The choice of key indicators was based on the French recommendations for the triage process. Whether their type or number was sufficient is unclear. Some other composite key indicators may be more exhaustive and may lead to other results [
31]. For example, we chose to analyse the criterion “suspected diagnosis”, because we believe that it is part of a relevant triage process: when a triage GP formulates and reports one or several diagnostic hypotheses in the medical file, one can reckon that the final decision is adapted to the patient’s need. This choice is discussable in our setting, as the clinical assessment should be left to the mobile GP performing the OOH-HV: the main goal of telephone triage is not to diagnose a given pathology, but to assess the need of the patient. Because of a poor assisted coding process in the administration system at the call centre (ICD-10), we performed systematic data mining and recoded the RFE with the ICPC-2 classification. This could have biased our descriptive results but did not alter the endpoint “diagnostic hypothesis”. Moreover, because our study did not focus on the quality of triage itself, the endpoint “unreported severity” was considered negative when a single criterion was reported. Although this coding was potentially incomplete (“no purpura” present but “no meningeal syndrome” absent in febrile headache), the triage GP may have considered ruling out the severity by orally asking questions that eventually were not reported [
20]. Nevertheless, even in this case, GPs may not rule out every severity criterion, because mandatory questions were regularly omitted in other studies.

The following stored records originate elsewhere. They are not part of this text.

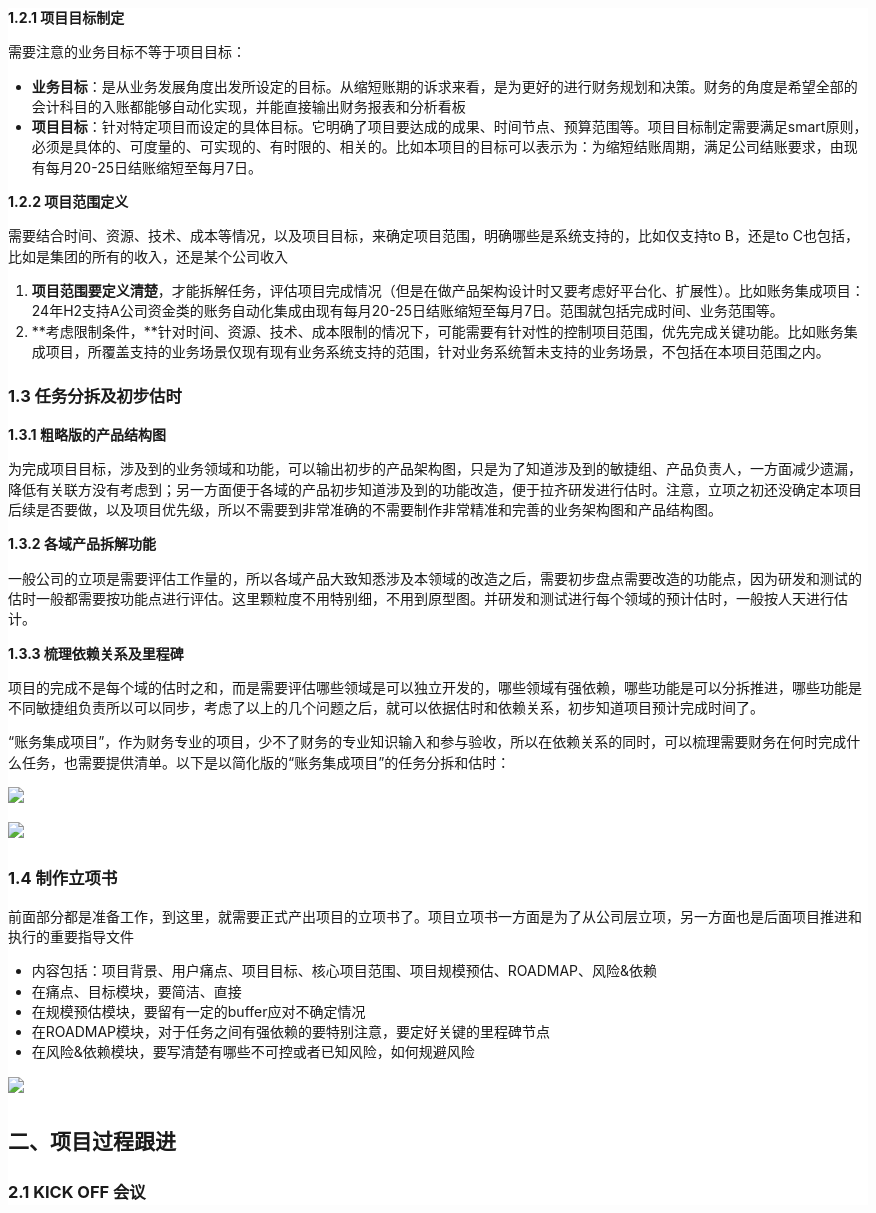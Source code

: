 **1.2.1 项目目标制定**

需要注意的业务目标不等于项目目标：

*   **业务目标**：是从业务发展角度出发所设定的目标。从缩短账期的诉求来看，是为更好的进行财务规划和决策。财务的角度是希望全部的会计科目的入账都能够自动化实现，并能直接输出财务报表和分析看板
*   **项目目标**：针对特定项目而设定的具体目标。它明确了项目要达成的成果、时间节点、预算范围等。项目目标制定需要满足smart原则，必须是具体的、可度量的、可实现的、有时限的、相关的。比如本项目的目标可以表示为：为缩短结账周期，满足公司结账要求，由现有每月20-25日结账缩短至每月7日。

**1.2.2 项目范围定义**

需要结合时间、资源、技术、成本等情况，以及项目目标，来确定项目范围，明确哪些是系统支持的，比如仅支持to B，还是to C也包括，比如是集团的所有的收入，还是某个公司收入

1.  **项目范围要定义清楚**，才能拆解任务，评估项目完成情况（但是在做产品架构设计时又要考虑好平台化、扩展性）。比如账务集成项目：24年H2支持A公司资金类的账务自动化集成由现有每月20-25日结账缩短至每月7日。范围就包括完成时间、业务范围等。
2.  **考虑限制条件，**针对时间、资源、技术、成本限制的情况下，可能需要有针对性的控制项目范围，优先完成关键功能。比如账务集成项目，所覆盖支持的业务场景仅现有现有业务系统支持的范围，针对业务系统暂未支持的业务场景，不包括在本项目范围之内。

### 1.3 任务分拆及初步估时

**1.3.1 粗略版的产品结构图**

为完成项目目标，涉及到的业务领域和功能，可以输出初步的产品架构图，只是为了知道涉及到的敏捷组、产品负责人，一方面减少遗漏，降低有关联方没有考虑到；另一方面便于各域的产品初步知道涉及到的功能改造，便于拉齐研发进行估时。注意，立项之初还没确定本项目后续是否要做，以及项目优先级，所以不需要到非常准确的不需要制作非常精准和完善的业务架构图和产品结构图。

**1.3.2 各域产品拆解功能**

一般公司的立项是需要评估工作量的，所以各域产品大致知悉涉及本领域的改造之后，需要初步盘点需要改造的功能点，因为研发和测试的估时一般都需要按功能点进行评估。这里颗粒度不用特别细，不用到原型图。并研发和测试进行每个领域的预计估时，一般按人天进行估计。

**1.3.3 梳理依赖关系及里程碑**

项目的完成不是每个域的估时之和，而是需要评估哪些领域是可以独立开发的，哪些领域有强依赖，哪些功能是可以分拆推进，哪些功能是不同敏捷组负责所以可以同步，考虑了以上的几个问题之后，就可以依据估时和依赖关系，初步知道项目预计完成时间了。

“账务集成项目”，作为财务专业的项目，少不了财务的专业知识输入和参与验收，所以在依赖关系的同时，可以梳理需要财务在何时完成什么任务，也需要提供清单。以下是以简化版的“账务集成项目”的任务分拆和估时：

![](https://image.woshipm.com/2024/11/09/9774f00a-9e73-11ef-84c2-00163e0b5ff3.png)

![](https://image.woshipm.com/2024/11/09/d722d6a4-9e73-11ef-baf4-00163e0b5ff3.png)

### 1.4 制作立项书

前面部分都是准备工作，到这里，就需要正式产出项目的立项书了。项目立项书一方面是为了从公司层立项，另一方面也是后面项目推进和执行的重要指导文件

*   内容包括：项目背景、用户痛点、项目目标、核心项目范围、项目规模预估、ROADMAP、风险&依赖
*   在痛点、目标模块，要简洁、直接
*   在规模预估模块，要留有一定的buffer应对不确定情况
*   在ROADMAP模块，对于任务之间有强依赖的要特别注意，要定好关键的里程碑节点
*   在风险&依赖模块，要写清楚有哪些不可控或者已知风险，如何规避风险

![](https://image.woshipm.com/2024/11/09/f4767652-9e73-11ef-84c2-00163e0b5ff3.png)

## 二、项目过程跟进

### 2.1 KICK OFF 会议
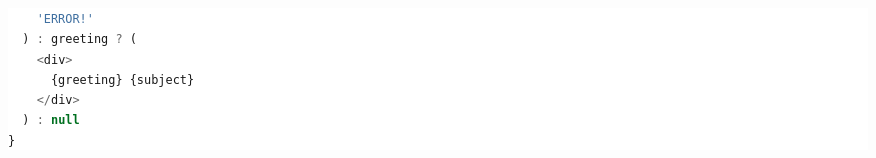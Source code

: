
 ```javascript
    'ERROR!'
  ) : greeting ? (
    <div>
      {greeting} {subject}
    </div>
  ) : null
}
```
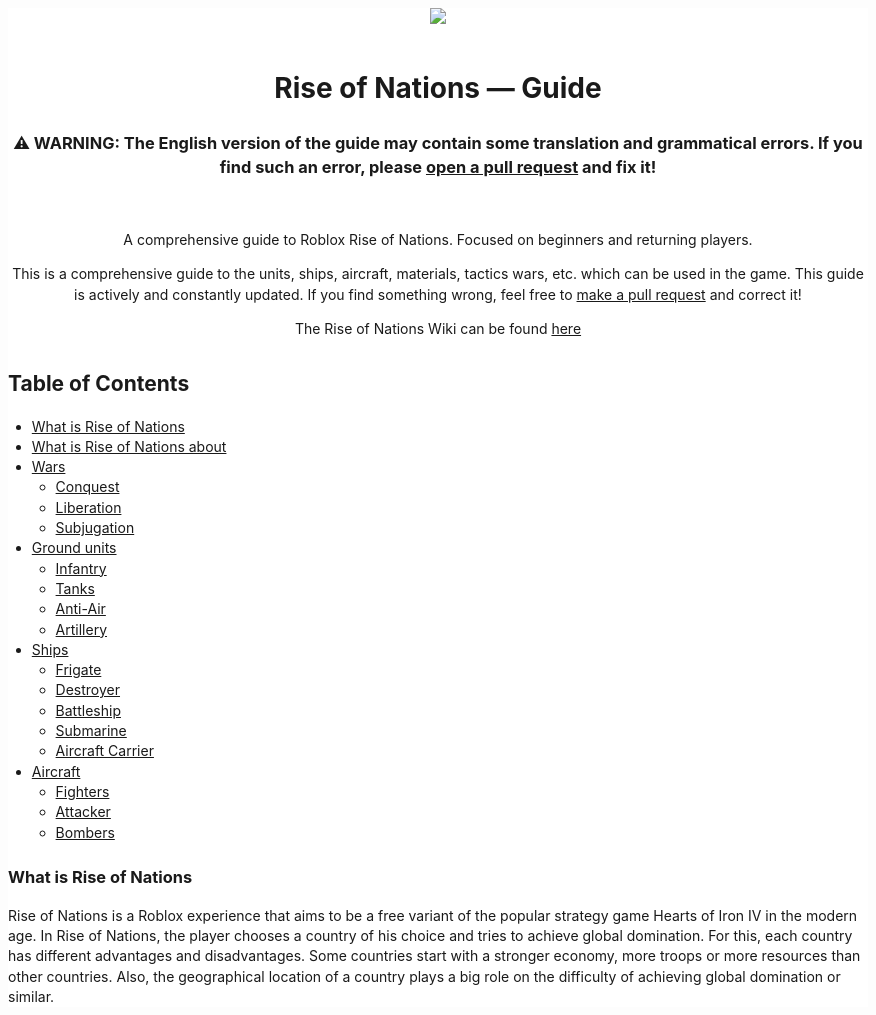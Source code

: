 <div align="center" width="100%">
    <img src="https://i.imgur.com/1FuHPVp.png" width="400"/>
</div>
<p align="center">
  <h1 align="center">Rise of Nations — Guide</h1>
  <h3 align="center">⚠ WARNING: The English version of the guide may contain some translation and grammatical errors. If you find such an error, please <a href="https://github.com/Toaaa/RON-Guide/pulls">open a pull request</a> and fix it!</h3>
  <br>
  <p align="center">A comprehensive guide to Roblox Rise of Nations. Focused on beginners and returning players.<p>
  <p align="center">
    This is a comprehensive guide to the units, ships, aircraft, materials, tactics
    wars, etc. which can be used in the game.
    This guide is actively and constantly updated. If you find something wrong, feel free to <a href="https://github.com/Toaaa/RON-Guide/pulls">make a pull request</a> and correct it!
  <p>
</p>
<p align="center">
    <p align="center">
        The Rise of Nations Wiki can be found <a href="https://ronroblox.fandom.com/wiki/Roblox_Rise_of_Nations_Wiki">here</a>
    </p>
</p>

## Table of Contents

  - [What is Rise of Nations](#what-is-rise-of-nations)
  - [What is Rise of Nations about](#what-is-rise-of-nations-about)
- [Wars](#wars)
  - [Conquest](#conquest)
  - [Liberation](#liberation)
  - [Subjugation](#subjugation)
- [Ground units](#ground-units)
  - [Infantry](#infantry)
  - [Tanks](#tanks)
  - [Anti-Air](#anti-air)
  - [Artillery](#artillery)
- [Ships](#ships)
  - [Frigate](#frigate)
  - [Destroyer](#destroyer)
  - [Battleship](#battleship)
  - [Submarine](#submarine)
  - [Aircraft Carrier](#aircraft-carrier)
- [Aircraft](#aircraft)
  - [Fighters](#fighters)
  - [Attacker](#attacker)
  - [Bombers](#bombers)

### What is Rise of Nations
Rise of Nations is a Roblox experience that aims to be a free variant of the popular strategy game Hearts of Iron IV in the modern age.
In Rise of Nations, the player chooses a country of his choice and tries to achieve global domination.
For this, each country has different advantages and disadvantages. Some countries start with a stronger economy, more troops or more resources than other countries. Also, the geographical location of a country plays a big role on the difficulty of achieving global domination or similar.
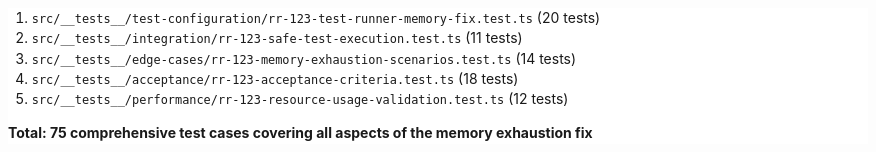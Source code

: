 1. `src/__tests__/test-configuration/rr-123-test-runner-memory-fix.test.ts` (20 tests)
2. `src/__tests__/integration/rr-123-safe-test-execution.test.ts` (11 tests)
3. `src/__tests__/edge-cases/rr-123-memory-exhaustion-scenarios.test.ts` (14 tests)
4. `src/__tests__/acceptance/rr-123-acceptance-criteria.test.ts` (18 tests)
5. `src/__tests__/performance/rr-123-resource-usage-validation.test.ts` (12 tests)

**Total: 75 comprehensive test cases covering all aspects of the memory exhaustion fix**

Implications for research and practice
First, because in our study, quality in medical reporting was affected by the number of incoming calls and the number of triage assistants and their telephone occupation rate, research in the French setting should first identify factors predicting increases in emergency call centre workloads and lack of staff [
21,
32] and model them according to relevant variables, then evaluate the efficiency of corrective measures (recall of triage assistants or physicians). Second, it should identify individual factors associated with altered reporting in terms of triage staff, to identify the settings associated with lower quality of triage and reporting in medical files. Qualitative studies should then be conducted to analyse human factors affecting the process of call handling, medical interrogation and oral transmission between assistants and physicians. Third, because these factors could be educational, research should evaluate the impact of professional education for emergency call centre staff.
Practically, this study could help establish corrective measures in the emergency call centre. First, these measures could consist of targeted increases in the workforce, based on peak workload, especially during public holidays. Second, after feedback from our results, staff in the emergency call centre could undergo practical training in medical-file reporting. Quality criteria need to be better reported, and both the patient’s condition and final decision should be systematically assessed after the OOH-HV. This process is crucial because employees need to be aware of the importance of good traceability, for quality of the healthcare chain (transmission of data to other health stakeholders, or in case of change in assistant or triage staff) or the legal implications of poor reporting.